Instructions to follow:
Go over the records and copy every line with the string "packages".

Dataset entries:
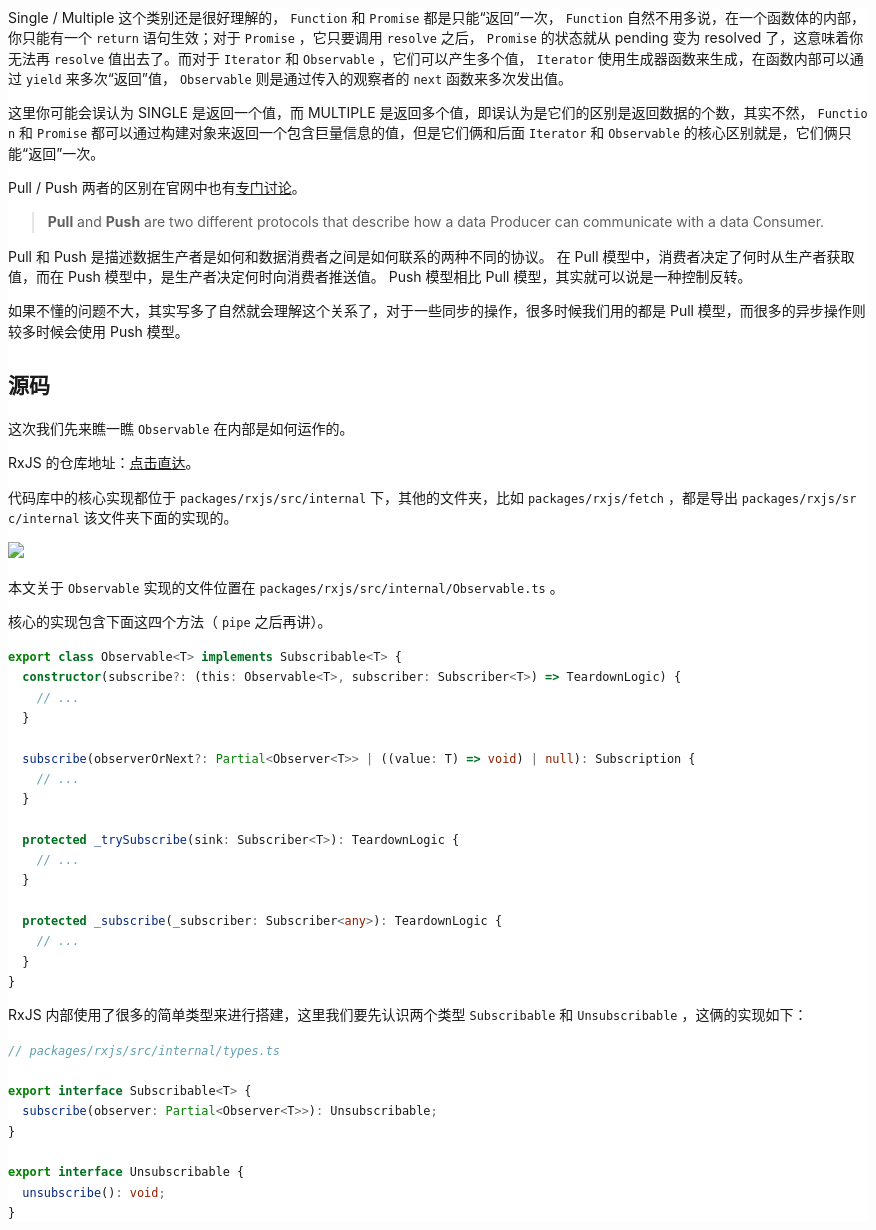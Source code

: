 Single / Multiple 这个类别还是很好理解的， `Function` 和 `Promise` 都是只能“返回”一次， `Function` 自然不用多说，在一个函数体的内部，你只能有一个 `return` 语句生效；对于 `Promise` ，它只要调用 `resolve` 之后， `Promise` 的状态就从 pending 变为 resolved 了，这意味着你无法再 `resolve` 值出去了。而对于 `Iterator` 和 `Observable` ，它们可以产生多个值， `Iterator` 使用生成器函数来生成，在函数内部可以通过 `yield` 来多次“返回”值， `Observable` 则是通过传入的观察者的 `next` 函数来多次发出值。

这里你可能会误认为 SINGLE 是返回一个值，而 MULTIPLE 是返回多个值，即误认为是它们的区别是返回数据的个数，其实不然， `Function` 和 `Promise` 都可以通过构建对象来返回一个包含巨量信息的值，但是它们俩和后面 `Iterator` 和 `Observable` 的核心区别就是，它们俩只能“返回”一次。

Pull / Push 两者的区别在官网中也有[专门讨论](https://rxjs.dev/guide/observable#pull-versus-push)。 

> **Pull** and **Push** are two different protocols that describe how a data Producer can communicate with a data Consumer.

Pull 和 Push 是描述数据生产者是如何和数据消费者之间是如何联系的两种不同的协议。 在 Pull 模型中，消费者决定了何时从生产者获取值，而在 Push 模型中，是生产者决定何时向消费者推送值。 Push 模型相比 Pull 模型，其实就可以说是一种控制反转。

如果不懂的问题不大，其实写多了自然就会理解这个关系了，对于一些同步的操作，很多时候我们用的都是 Pull 模型，而很多的异步操作则较多时候会使用 Push 模型。

## 源码

这次我们先来瞧一瞧 `Observable` 在内部是如何运作的。

RxJS 的仓库地址：[点击直达](https://github.com/ReactiveX/rxjs)。

代码库中的核心实现都位于 `packages/rxjs/src/internal` 下，其他的文件夹，比如 `packages/rxjs/fetch` ，都是导出 `packages/rxjs/src/internal` 该文件夹下面的实现的。

![](https://fastly.jsdelivr.net/gh/Dedicatus546/image@main/2023/10/16/202310160949411.avif)

本文关于 `Observable` 实现的文件位置在 `packages/rxjs/src/internal/Observable.ts` 。

核心的实现包含下面这四个方法（ `pipe` 之后再讲）。

```typescript
export class Observable<T> implements Subscribable<T> {
  constructor(subscribe?: (this: Observable<T>, subscriber: Subscriber<T>) => TeardownLogic) {
    // ...
  }

  subscribe(observerOrNext?: Partial<Observer<T>> | ((value: T) => void) | null): Subscription {
    // ...
  }
  
  protected _trySubscribe(sink: Subscriber<T>): TeardownLogic {
    // ...
  }
  
  protected _subscribe(_subscriber: Subscriber<any>): TeardownLogic {
    // ...
  }
}
```

RxJS 内部使用了很多的简单类型来进行搭建，这里我们要先认识两个类型 `Subscribable` 和 `Unsubscribable` ，这俩的实现如下：

```typescript
// packages/rxjs/src/internal/types.ts

export interface Subscribable<T> {
  subscribe(observer: Partial<Observer<T>>): Unsubscribable;
}

export interface Unsubscribable {
  unsubscribe(): void;
}
```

Exercise result:
代码库中的核心实现都位于 `packages/rxjs/src/internal` 下，其他的文件夹，比如 `packages/rxjs/fetch` ，都是导出 `packages/rxjs/src/internal` 该文件夹下面的实现的。
本文关于 `Observable` 实现的文件位置在 `packages/rxjs/src/internal/Observable.ts` 。
// packages/rxjs/src/internal/types.ts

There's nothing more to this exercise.